• Friday, April 12, 2024


Higher risk of prostate cancer linked to weight gain before 30: Study

The study found that a weight gain of two stone between the ages of 17 and 29 heightens the risk of aggressive prostate cancer diagnosis by 13 per cent

By: Kimberly Rodrigues

A significant study has revealed that young men who experience a weight gain of two stone (28 pounds) before the age of 30 are at a considerably higher risk of prostate cancer-related mortality later in life.

Researchers from Sweden conducted a comprehensive investigation involving 258,000 men, monitoring them throughout their adult years. The study found a correlation between weight gain and an elevated likelihood of developing prostate cancer, particularly in its aggressive form.

Surprisingly, weight gain during the late teenage years and twenties was identified as the primary factor contributing to prostate cancer, despite the disease typically manifesting in men over the age of 50.

The study found that a weight gain of two stone between the ages of 17 and 29, which is equivalent to an annual increase of 2.2 pounds (1 kilogram), heightens the risk of aggressive prostate cancer diagnosis by 13 per cent.

Furthermore, it raises the probability of prostate cancer-related mortality by 27 per cent compared to men who maintain a stable weight.

Similarly, men who experience gradual weight gain throughout their lifetime, at an approximate rate of 1.1 pounds (0.5 kilograms) per year, face a similar increased risk.

The findings, which are currently awaiting peer review, originated from the Obesity and Disease Development Sweden study conducted between 1963 and 2014.

In this study, researchers meticulously analysed data from Swedish men who had their weight measured on a minimum of three occasions spanning from the ages of 17 to 60.
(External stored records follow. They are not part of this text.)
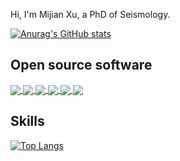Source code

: Hi, I'm Mijian Xu, a PhD of Seismology.

[![Anurag's GitHub stats](https://github-readme-stats.vercel.app/api?username=xumi1993&show_icons=true&theme=buefy)](https://github.com/xumi1993/github-readme-stats)

## Open source software

<a href="https://github.com/xumi1993/seispy">
  <img align="center" src="https://github-readme-stats.vercel.app/api/pin/?username=xumi1993&repo=seispy&theme=buefy" />
</a>
<a href="https://github.com/xumi1993/bqmail">
  <img align="center" src="https://github-readme-stats.vercel.app/api/pin/?username=xumi1993&repo=bqmail&theme=buefy" />
</a>
<a href="https://github.com/MIGG-NTU/PyTomoATT">
  <img align="center" src="https://github-readme-stats.vercel.app/api/pin/?username=MIGG-NTU&repo=PyTomoATT&theme=buefy" />
</a>
<a href="https://github.com/xumi1993/mccc">
  <img align="center" src="https://github-readme-stats.vercel.app/api/pin/?username=xumi1993&repo=mccc&theme=buefy" />
</a>
<a href="https://github.com/xumi1993/STALTA">
  <img align="center" src="https://github-readme-stats.vercel.app/api/pin/?username=xumi1993&repo=STALTA&theme=buefy" />
</a>
<a href="https://github.com/xumi1993/CCCN">
  <img align="center" src="https://github-readme-stats.vercel.app/api/pin/?username=xumi1993&repo=CCCN&theme=buefy" />
</a>

## Skills

[![Top Langs](https://github-readme-stats.vercel.app/api/top-langs/?username=xumi1993&hide=jupyter%20notebook,java,matlab,m,javascript,html,css,scss&layout=compact&theme=buefy)](https://github.com/xumi1993/github-readme-stats)

<!--
**xumi1993/xumi1993** is a ✨ _special_ ✨ repository because its `README.md` (this file) appears on your GitHub profile.

Here are some ideas to get you started:

- 🔭 I’m currently working on ...
- 🌱 I’m currently learning ...
- 👯 I’m looking to collaborate on ...
- 🤔 I’m looking for help with ...
- 💬 Ask me about ...
- 📫 How to reach me: ...
- 😄 Pronouns: ...
- ⚡ Fun fact: ...
-->
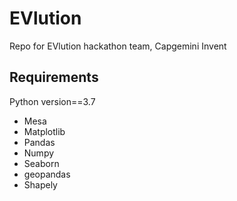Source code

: # EVlution
Repo for EVlution hackathon team, Capgemini Invent


## Requirements

Python version==3.7

- Mesa
- Matplotlib
- Pandas
- Numpy
- Seaborn
- geopandas
- Shapely

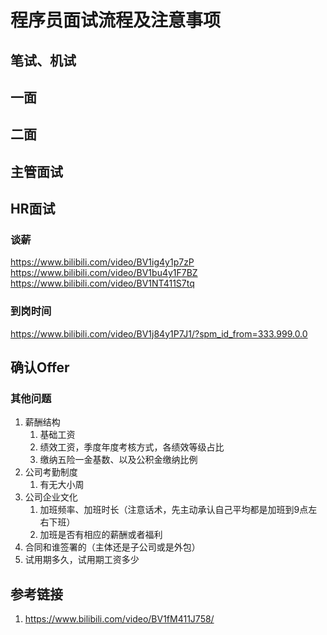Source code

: # 程序员面试流程及注意事项


## 笔试、机试


## 一面


## 二面


## 主管面试


## HR面试


### 谈薪
https://www.bilibili.com/video/BV1ig4y1p7zP
https://www.bilibili.com/video/BV1bu4y1F7BZ
https://www.bilibili.com/video/BV1NT411S7tq

### 到岗时间
https://www.bilibili.com/video/BV1j84y1P7J1/?spm_id_from=333.999.0.0



## 确认Offer


### 其他问题
1. 薪酬结构
	1. 基础工资
	2. 绩效工资，季度年度考核方式，各绩效等级占比
	3. 缴纳五险一金​基数、以及公积金缴纳比例
2. 公司考勤制度
	1. 有无大小周
3. 公司企业文化
	1. 加班频率、加班时长（注意话术，先主动承认自己平均都是加班到9点左右下班）
	2. 加班是否有相应的薪酬或者福利
4. 合同和谁签署的（主体还是子公司或是外包）
5. 试用期多久，试用期工资多少


## 参考链接
1. https://www.bilibili.com/video/BV1fM411J758/
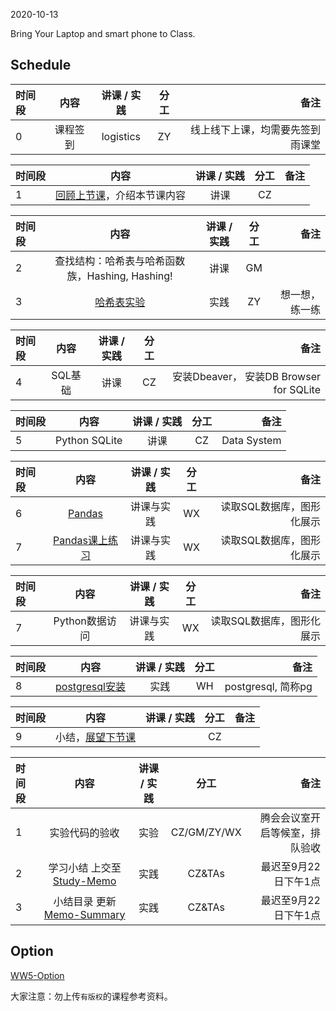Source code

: 2020-10-13

Bring Your Laptop and smart phone  to Class. 

## Schedule

|时间段   |  内容    | 讲课 / 实践     |  分工  |  备注       |
| :---    |   :----:    |   :----:    |    :----:    | ---: |
|   0     |  课程签到     |  logistics   |     ZY     |   线上线下上课，均需要先签到雨课堂     |

|时间段   |  内容    | 讲课 / 实践     |  分工  |  备注       |
| :---     |   :----:    |   :----:    |    :----:    | ---: |
|   1      |  [回顾上节课](../WW4/WW4-Plan.md)，介绍本节课内容     |  讲课    |     CZ     |         |


|时间段 |  内容  | 讲课 / 实践 |  分工  |备注  |
| :--- | :----: | :----: | :----:  |  ---: |
|   2  |  查找结构：哈希表与哈希函数族，Hashing, Hashing!  |  讲课    |     GM     |
|   3  |  [哈希表实验](../../../Computing/Algorithm/cs161-2018/Lecture8_hashing.ipynb)   |  实践    |     ZY     |    想一想，练一练       |


|时间段    |  内容    | 讲课 / 实践     |  分工  |  备注       |
| :---     |   :----:    |   :----:    |    :----:    | ---: |
|    4    |  SQL基础  |   讲课    |     CZ     |   安装Dbeaver， 安装DB Browser for SQLite      |


|时间段   |  内容    | 讲课 / 实践     |  分工  |  备注       |
| :---     |   :----:    |   :----:    |    :----:    | ---: |
|   5      |  Python SQLite   |   讲课    |     CZ     |   Data System      |


| 时间段   |                             内容                             | 讲课 / 实践 | 分工  | 备注 |
| :-----  | :----------------------------------------------------------: | :---------: | :---: | ---: |
|    6    | [Pandas](https://pandas.pydata.org)     |  讲课与实践   |     WX     |    读取SQL数据库，图形化展示    |
|    7    | [Pandas课上练习](../../../Computing/Algorithm/pandas课上练习.ipynb)     |  讲课与实践   |     WX     |    读取SQL数据库，图形化展示    |


| 时间段   |                             内容                             | 讲课 / 实践 | 分工  | 备注 |
| :-----  | :----------------------------------------------------------: | :---------: | :---: | ---: |
|    7    | Python数据访问   |  讲课与实践   |     WX     |    读取SQL数据库，图形化展示    |


| 时间段  |  内容    | 讲课 / 实践     |  分工  |  备注       |
| :---     |   :----:    |   :----:    |    :----:    | ---: |
|    8     |  [postgresql安装](http://postgresql.org)   |   实践    |     WH     |   postgresql, 简称pg      |


| 时间段   |  内容    | 讲课 / 实践     |  分工  |  备注       |
| :---     |   :----:    |   :----:    |    :----:    | ---: |
|    9     |  小结，[展望下节课](../WW6/WW6-Plan.md)    |        |     CZ     |         |


| 时间段   |  内容    | 讲课 / 实践     |  分工  | 备注       |
| :---     |   :----:    |   :----:    |    :----:    |       ---: |
|   1      | 实验代码的验收     |  实验   |     CZ/GM/ZY/WX     |    腾会会议室开启等候室，排队验收     |
|   2      | 学习小结 上交至[Study-Memo](../../Memos/Study-Memo)    |  实践    |     CZ&TAs     |   最迟至9月22日下午1点      |
|   3      | 小结目录 更新 [Memo-Summary](../../Memos/Memo-Summary)  |  实践    |     CZ&TAs     |   最迟至9月22日下午1点      |

## Option

[WW5-Option](WW5-Option.md)


大家注意：勿上传``有版权``的课程参考资料。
Dr Marisa da Silva, of the department of translational medicine at Lund University, said, “Knowing more about the factors that cause prostate cancer is key to preventing it.”

She also stated that it remains unclear whether it is the weight gain itself or the prolonged period of being overweight that primarily contributes to the observed association.

Previous studies have suggested a link between elevated levels of insulin-like growth factor-1 (IGF-1), a hormone involved in cell growth and development, and an increased risk of prostate cancer.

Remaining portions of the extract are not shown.